Falar do benfeitor e primeiro prefeito da maior cidade do interior do Ceará, inexoravelmente conduz o curioso, ao final do século XIX, precisamente aos anos 1889/1892, período onde ocorreram fatos extremamente polêmicos. Recentemente, a lembrança dos eventos desse intervalo, foi trazida a público pelo jornalista e escritor Lira Neto, através do livro: “Padre Cícero – Poder, Fé e Guerra no Sertão”; relato minucioso e fartamente documentado, além da independência de um autor alheio a sectarismos e influências comezinhas.
Deixando de lado o quesito “milagre”, uma vez que o mesmo é decantado em dezenas de páginas da obra, e isso (qualquer “sucesso”) em religião é tratado como “questão de fé” torna-se necessário levar ao conhecimento do leitor, que a Igreja considerou embuste o suposto prodígio e excomungou o padre Cícero taxando-o de maldito, renegado e explorador da fé alheia, um castigo que ainda perdura, pois, conforme o provérbio de Heráclito, na tradução latina de Horácio: “dura lex, sed lexis”, a lei é dura, porém é lei. O “mecanismo” da excomunhão é uma cópia do Cherém judaico (há muito tempo fora de uso, pois o judaísmo é dinâmico), todavia, para os católicos, uma condenação dura, uma punição exemplar, dolorosa e sofrida.
Pois bem, no período que permeou a excomunhão do padre Cícero, a Igreja endureceu o quanto pode, todavia, uma observação bastante sintomática, feita por monsenhor Alexandrino a Dom Joaquim (o bispo do Ceará, na época), no distante final do século XIX, e contida na página 168, da obra de Lira Neto, “Padre Cícero”, coloca o componente pecúnia em evidência, confira:
“Devo declarar que a suspensão não produziu o efeito que Vossa Excelência esperava. Continuam as romarias em larga escala e o dinheiro que deixam é incalculável”. Na oportunidade esse Autor recorre a dois conceitos do grande corso e Imperador Francês Napoleão Bonaparte, um grande conhecedor das artes da guerra e da fraqueza de espírito do ser humano, ou seja: “Todos são sensíveis a percentuais”, ou, “Não há leis possíveis contra o dinheiro”.

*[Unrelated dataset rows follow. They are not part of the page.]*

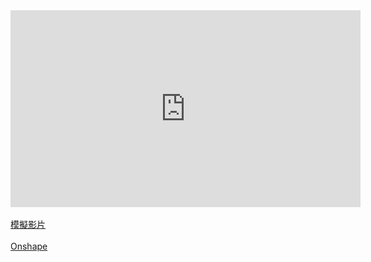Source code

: <iframe width="560" height="315" src="https://www.youtube.com/watch?v=nxqSU_jvw_0&feature=youtu.be" frameborder="0" allow="autoplay; encrypted-media" allowfullscreen></iframe>
</br>
</br>
<a href="https://www.youtube.com/watch?v=nxqSU_jvw_0&feature=youtu.be">模擬影片</a>
</br>
</br>
<a href="https://cad.onshape.com/documents/a472fb4cb5603cf3f2f65d08/w/9f506090024475c21e4c3de1/e/c39d136b7fa811b962ea1ed3
">Onshape</a>

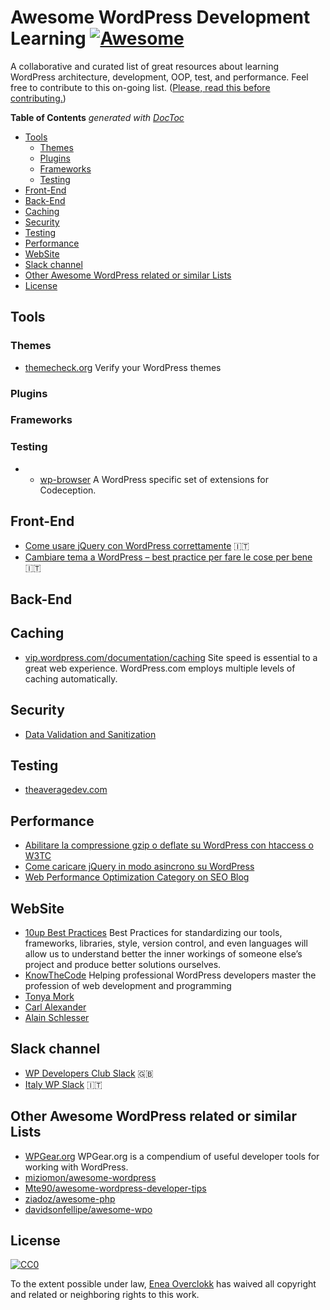 # Awesome WordPress Development Learning [![Awesome](https://cdn.rawgit.com/sindresorhus/awesome/d7305f38d29fed78fa85652e3a63e154dd8e8829/media/badge.svg)](https://github.com/sindresorhus/awesome)
A collaborative and curated list of great resources about learning WordPress architecture, development, OOP, test, and performance. Feel free to contribute to this on-going list. ([Please, read this before contributing.](contributing.md))

**Table of Contents**  *generated with [DocToc](https://github.com/thlorenz/doctoc)*
<!-- START doctoc generated TOC please keep comment here to allow auto update -->
<!-- DON'T EDIT THIS SECTION, INSTEAD RE-RUN doctoc TO UPDATE -->


- [Tools](#tools)
  - [Themes](#themes)
  - [Plugins](#plugins)
  - [Frameworks](#frameworks)
  - [Testing](#testing)
- [Front-End](#front-end)
- [Back-End](#back-end)
- [Caching](#caching)
- [Security](#security)
- [Testing](#testing-1)
- [Performance](#performance)
- [WebSite](#website)
- [Slack channel](#slack-channel)
- [Other Awesome WordPress related or similar Lists](#other-awesome-wordpress-related-or-similar-lists)
- [License](#license)

<!-- END doctoc generated TOC please keep comment here to allow auto update -->

## Tools

### Themes
* [themecheck.org](http://themecheck.org/) Verify your WordPress themes

### Plugins

### Frameworks

### Testing
* * [wp-browser](https://github.com/lucatume/wp-browser) A WordPress specific set of extensions for Codeception.

## Front-End
* [Come usare jQuery con WordPress correttamente](http://www.overclokk.net/come-usare-jquery-wordpress-correttamente.html) :it:
* [Cambiare tema a WordPress – best practice per fare le cose per bene](http://www.overclokk.net/cambiare-tema-wordpress-best-practice.html) :it:

## Back-End

## Caching
* [vip.wordpress.com/documentation/caching](https://vip.wordpress.com/documentation/caching/) Site speed is essential to a great web experience. WordPress.com employs multiple levels of caching automatically.

## Security
* [Data Validation and Sanitization](https://codex.wordpress.org/Data_Validation)

## Testing
* [theaveragedev.com](http://theaveragedev.com/tag/tdd/)

## Performance
* [Abilitare la compressione gzip o deflate su WordPress con htaccess o W3TC](http://www.overclokk.net/abilitare-la-compressione-gzip-deflate-wordpress-htaccess.html)
* [Come caricare jQuery in modo asincrono su WordPress ](http://seoblog.giorgiotave.it/caricare-jquery-asincrono-wordpress/3963)
* [Web Performance Optimization Category on SEO Blog](http://seoblog.giorgiotave.it/category/web-performance-optimization)

## WebSite
* [10up Best Practices](https://10up.github.io/Engineering-Best-Practices/) Best Practices for standardizing our tools, frameworks, libraries, style, version control, and even languages will allow us to understand better the inner workings of someone else’s project and produce better solutions ourselves.
* [KnowTheCode](https://knowthecode.io/) Helping professional WordPress developers master
the profession of web development and programming
* [Tonya Mork](https://hellofromtonya.com/)
* [Carl Alexander](https://carlalexander.ca/)
* [Alain Schlesser](https://www.alainschlesser.com/)

## Slack channel
* [WP Developers Club Slack](https://wpdevelopersclub.slack.com/messages) :gb:
* [Italy WP Slack](https://italia-wp-community.slack.com/messages/dev) :it:

## Other Awesome WordPress related or similar Lists
* [WPGear.org](http://wpgear.org/) WPGear.org is a compendium of useful developer tools for working with WordPress.
* [miziomon/awesome-wordpress](https://github.com/miziomon/awesome-wordpress)
* [Mte90/awesome-wordpress-developer-tips](https://github.com/Mte90/awesome-wordpress-developer-tips)
* [ziadoz/awesome-php](https://github.com/ziadoz/awesome-php)
* [davidsonfellipe/awesome-wpo](https://github.com/davidsonfellipe/awesome-wpo)

## License
[![CC0](https://i.creativecommons.org/p/zero/1.0/88x31.png)](https://creativecommons.org/publicdomain/zero/1.0/)

To the extent possible under law, [Enea Overclokk](http://www.overclokk.net) has waived all copyright and related or neighboring rights to this work.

Com a morte de Cícero em 20 de julho de 1934, aos 90 anos de idade e em plena vigência da excomunhão, a Igreja esperava que a devoção dos romeiros ao “padrinho” diminuísse, e para tanto apostou na ação a ser desenvolvida pelo sacerdote italiano e reitor do Convento de Brindsi, frei Pio Giannotti, um ex-combatente da Primeira Guerra Mundial e chegado ao Brasil no início dos anos 30. O Vaticano o designou para aqui liderar a “Santa Missão”, um artificio destinado a fortalecer o poder de Roma, evitar uma possível cisão no catolicismo através da criação da Igreja Católica Apostólica Brasileira (?), bem como neutralizar o crescimento das romarias e eliminar o prestígio do padre Cícero.
Pio Giannotti, que adotara o nome de frei Damião de Bozzano fez tanto sucesso dentro do fanatismo religioso em voga que terminou por galgar aos altares como santo, todavia, em segundo plano, pois os simpatizantes do padre Cícero jamais abandonaram o “benfeitor querido”, muito pelo contrário, aumentaram de número em progressão geométrica. A trajetória de Damião, acima comentada pode ser vista no Blog do Bob, de propriedade de Roberto Vilanova, conhecido jornalista nativo e colunista no Jornal do Brasil (1977/1988) & Jornal de Brasília (1992/1993), entre outros.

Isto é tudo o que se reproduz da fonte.